In this case, one of the elements of the full-stack approach to corporate culture change is to “weaponize and engage wide”. For example, with one of my clients, the executive team wants to encourage entrepreneurial thinking for their engineer, process-driven managers. Just telling them the famous Facebook motto “move fast, break things” is not going to help them much. Training, coaching and mentoring are supporting them to acquire the mindset and tools to think and act differently. The notions of fast-cycle, testing early, experimenting with their teams can be implanted during training, then supported by coaching and guided by an entrepreneurial mentor. Apart from this external support, managers are supported from within by being given means to experiment (people, resources, permission). Many businesses are going through this transition at the moment, but not often with a full-stack approach which results in a small but not very successful internal incubator, some impactless fun trainings, or overburdened and confused managers. Try to be innovative when the performance -and not learning – KPIs are driving everything.
Revive to avoid decay
In older companies, the corporate culture starts to decay. People go with the flow and repeat traditions as automats. Their DNA is a distant memory, and their culture some old meaningless rituals. Employees feel stuck with the pressure of history, and grandma’s success recipes. They do not wish to betray the memory and do not know how to keep it alive and regenerate it for a new age. Leaders may make decisions based on trends (going customer centric), hence risking to make it impossible for employees to follow (because they are process-driven). Managers may feel a lack of autonomy and the fear of taking risks and innovating. They are often dependent on the internal gurus, keepers of traditions and of the organisation’s spirit.

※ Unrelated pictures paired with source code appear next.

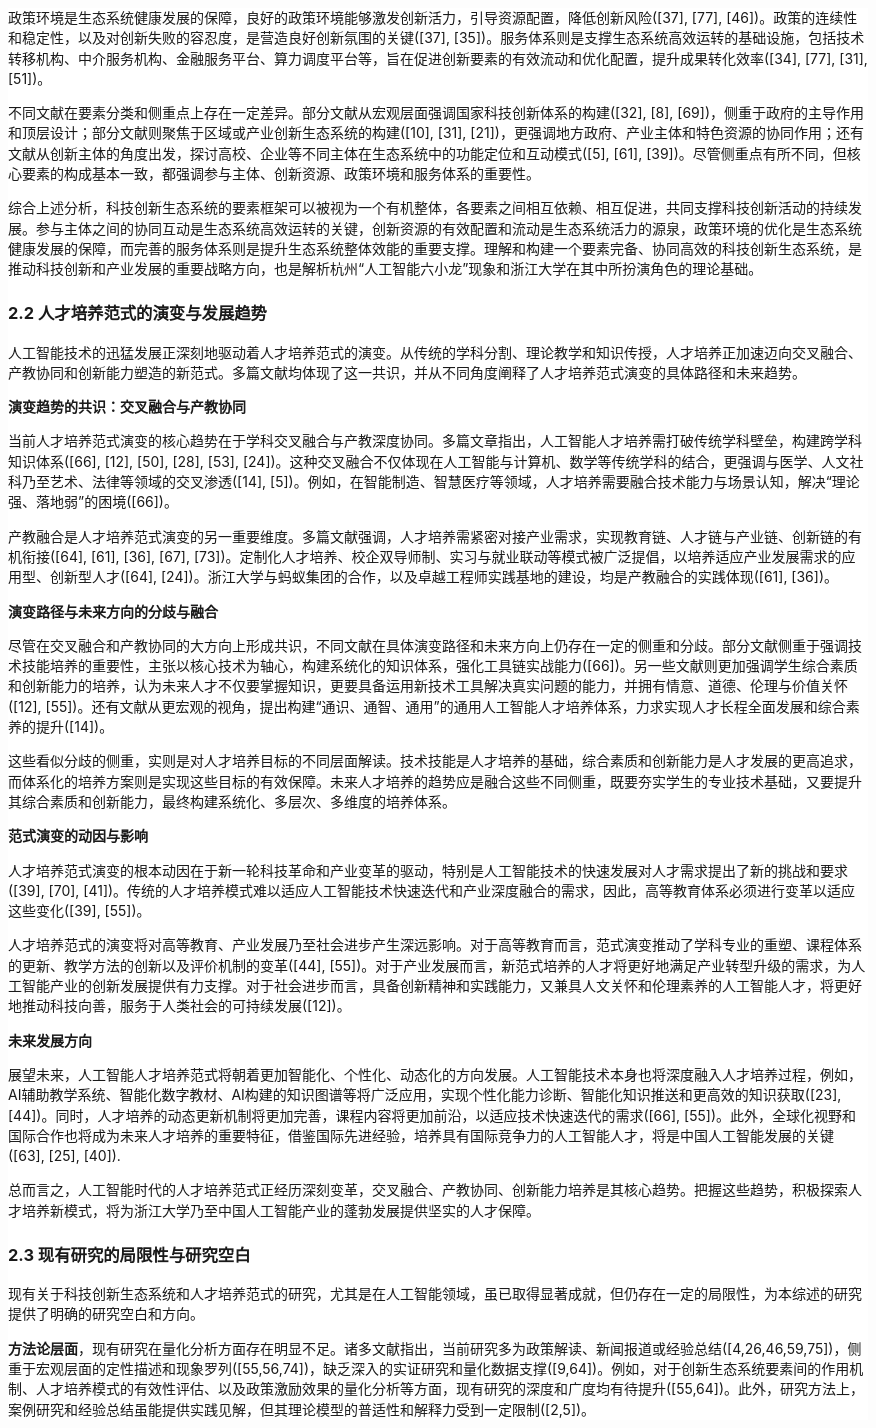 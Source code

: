 政策环境是生态系统健康发展的保障，良好的政策环境能够激发创新活力，引导资源配置，降低创新风险([37], [77], [46])。政策的连续性和稳定性，以及对创新失败的容忍度，是营造良好创新氛围的关键([37], [35])。服务体系则是支撑生态系统高效运转的基础设施，包括技术转移机构、中介服务机构、金融服务平台、算力调度平台等，旨在促进创新要素的有效流动和优化配置，提升成果转化效率([34], [77], [31], [51])。

不同文献在要素分类和侧重点上存在一定差异。部分文献从宏观层面强调国家科技创新体系的构建([32], [8], [69])，侧重于政府的主导作用和顶层设计；部分文献则聚焦于区域或产业创新生态系统的构建([10], [31], [21])，更强调地方政府、产业主体和特色资源的协同作用；还有文献从创新主体的角度出发，探讨高校、企业等不同主体在生态系统中的功能定位和互动模式([5], [61], [39])。尽管侧重点有所不同，但核心要素的构成基本一致，都强调参与主体、创新资源、政策环境和服务体系的重要性。

综合上述分析，科技创新生态系统的要素框架可以被视为一个有机整体，各要素之间相互依赖、相互促进，共同支撑科技创新活动的持续发展。参与主体之间的协同互动是生态系统高效运转的关键，创新资源的有效配置和流动是生态系统活力的源泉，政策环境的优化是生态系统健康发展的保障，而完善的服务体系则是提升生态系统整体效能的重要支撑。理解和构建一个要素完备、协同高效的科技创新生态系统，是推动科技创新和产业发展的重要战略方向，也是解析杭州“人工智能六小龙”现象和浙江大学在其中所扮演角色的理论基础。
### 2.2 人才培养范式的演变与发展趋势
人工智能技术的迅猛发展正深刻地驱动着人才培养范式的演变。从传统的学科分割、理论教学和知识传授，人才培养正加速迈向交叉融合、产教协同和创新能力塑造的新范式。多篇文献均体现了这一共识，并从不同角度阐释了人才培养范式演变的具体路径和未来趋势。

**演变趋势的共识：交叉融合与产教协同**

当前人才培养范式演变的核心趋势在于学科交叉融合与产教深度协同。多篇文章指出，人工智能人才培养需打破传统学科壁垒，构建跨学科知识体系([66], [12], [50], [28], [53], [24])。这种交叉融合不仅体现在人工智能与计算机、数学等传统学科的结合，更强调与医学、人文社科乃至艺术、法律等领域的交叉渗透([14], [5])。例如，在智能制造、智慧医疗等领域，人才培养需要融合技术能力与场景认知，解决“理论强、落地弱”的困境([66])。

产教融合是人才培养范式演变的另一重要维度。多篇文献强调，人才培养需紧密对接产业需求，实现教育链、人才链与产业链、创新链的有机衔接([64], [61], [36], [67], [73])。定制化人才培养、校企双导师制、实习与就业联动等模式被广泛提倡，以培养适应产业发展需求的应用型、创新型人才([64], [24])。浙江大学与蚂蚁集团的合作，以及卓越工程师实践基地的建设，均是产教融合的实践体现([61], [36])。

**演变路径与未来方向的分歧与融合**

尽管在交叉融合和产教协同的大方向上形成共识，不同文献在具体演变路径和未来方向上仍存在一定的侧重和分歧。部分文献侧重于强调技术技能培养的重要性，主张以核心技术为轴心，构建系统化的知识体系，强化工具链实战能力([66])。另一些文献则更加强调学生综合素质和创新能力的培养，认为未来人才不仅要掌握知识，更要具备运用新技术工具解决真实问题的能力，并拥有情意、道德、伦理与价值关怀([12], [55])。还有文献从更宏观的视角，提出构建“通识、通智、通用”的通用人工智能人才培养体系，力求实现人才长程全面发展和综合素养的提升([14])。

这些看似分歧的侧重，实则是对人才培养目标的不同层面解读。技术技能是人才培养的基础，综合素质和创新能力是人才发展的更高追求，而体系化的培养方案则是实现这些目标的有效保障。未来人才培养的趋势应是融合这些不同侧重，既要夯实学生的专业技术基础，又要提升其综合素质和创新能力，最终构建系统化、多层次、多维度的培养体系。

**范式演变的动因与影响**

人才培养范式演变的根本动因在于新一轮科技革命和产业变革的驱动，特别是人工智能技术的快速发展对人才需求提出了新的挑战和要求([39], [70], [41])。传统的人才培养模式难以适应人工智能技术快速迭代和产业深度融合的需求，因此，高等教育体系必须进行变革以适应这些变化([39], [55])。

人才培养范式的演变将对高等教育、产业发展乃至社会进步产生深远影响。对于高等教育而言，范式演变推动了学科专业的重塑、课程体系的更新、教学方法的创新以及评价机制的变革([44], [55])。对于产业发展而言，新范式培养的人才将更好地满足产业转型升级的需求，为人工智能产业的创新发展提供有力支撑。对于社会进步而言，具备创新精神和实践能力，又兼具人文关怀和伦理素养的人工智能人才，将更好地推动科技向善，服务于人类社会的可持续发展([12])。

**未来发展方向**

展望未来，人工智能人才培养范式将朝着更加智能化、个性化、动态化的方向发展。人工智能技术本身也将深度融入人才培养过程，例如，AI辅助教学系统、智能化数字教材、AI构建的知识图谱等将广泛应用，实现个性化能力诊断、智能化知识推送和更高效的知识获取([23], [44])。同时，人才培养的动态更新机制将更加完善，课程内容将更加前沿，以适应技术快速迭代的需求([66], [55])。此外，全球化视野和国际合作也将成为未来人才培养的重要特征，借鉴国际先进经验，培养具有国际竞争力的人工智能人才，将是中国人工智能发展的关键([63], [25], [40]).

总而言之，人工智能时代的人才培养范式正经历深刻变革，交叉融合、产教协同、创新能力培养是其核心趋势。把握这些趋势，积极探索人才培养新模式，将为浙江大学乃至中国人工智能产业的蓬勃发展提供坚实的人才保障。
### 2.3 现有研究的局限性与研究空白
现有关于科技创新生态系统和人才培养范式的研究，尤其是在人工智能领域，虽已取得显著成就，但仍存在一定的局限性，为本综述的研究提供了明确的研究空白和方向。

**方法论层面**，现有研究在量化分析方面存在明显不足。诸多文献指出，当前研究多为政策解读、新闻报道或经验总结([4,26,46,59,75])，侧重于宏观层面的定性描述和现象罗列([55,56,74])，缺乏深入的实证研究和量化数据支撑([9,64])。例如，对于创新生态系统要素间的作用机制、人才培养模式的有效性评估、以及政策激励效果的量化分析等方面，现有研究的深度和广度均有待提升([55,64])。此外，研究方法上，案例研究和经验总结虽能提供实践见解，但其理论模型的普适性和解释力受到一定限制([2,5])。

The key for an older company is to find its spirit again (DNA) to infuse it throughout the company, dust off the culture to give it its full power again.
One of the fun aspects of the full-stack approach is to celebrate the organisation’s DNA and its core values. Retelling the success stories helps to rediscover its spirit. The subtle trick here is to ensure that the focus of these stories is not the old rituals (“what we did then” “we always did it that way”), but the underlying reasons and values that drove the past successful behaviours. Then employees are encouraged to infuse that spirit in what they do and what they could do. Also recognizing how doing things differently can still carry the same spirit.
Looking at United Airlines history, you can see that it is a service to the people: helping Americans communicate (airmail in early days), supporting war efforts during WWII, moving people and material throughout the country easily, and improving flight conditions so that “You’re not just flying, you’re flying the Friendly Skies”. Had that spirit of “friendly flight” been truly embodied by United employees, the latest scandal would not have happened.
In conclusion…
Designing a corporate culture change requires not only a full-stack approach to ensure its efficacy but also an adaptation to the organisation’s history and genetics to stay meaningful. No culture is perfect for success, but we can drive it to be alive, cohesive and supportive of success.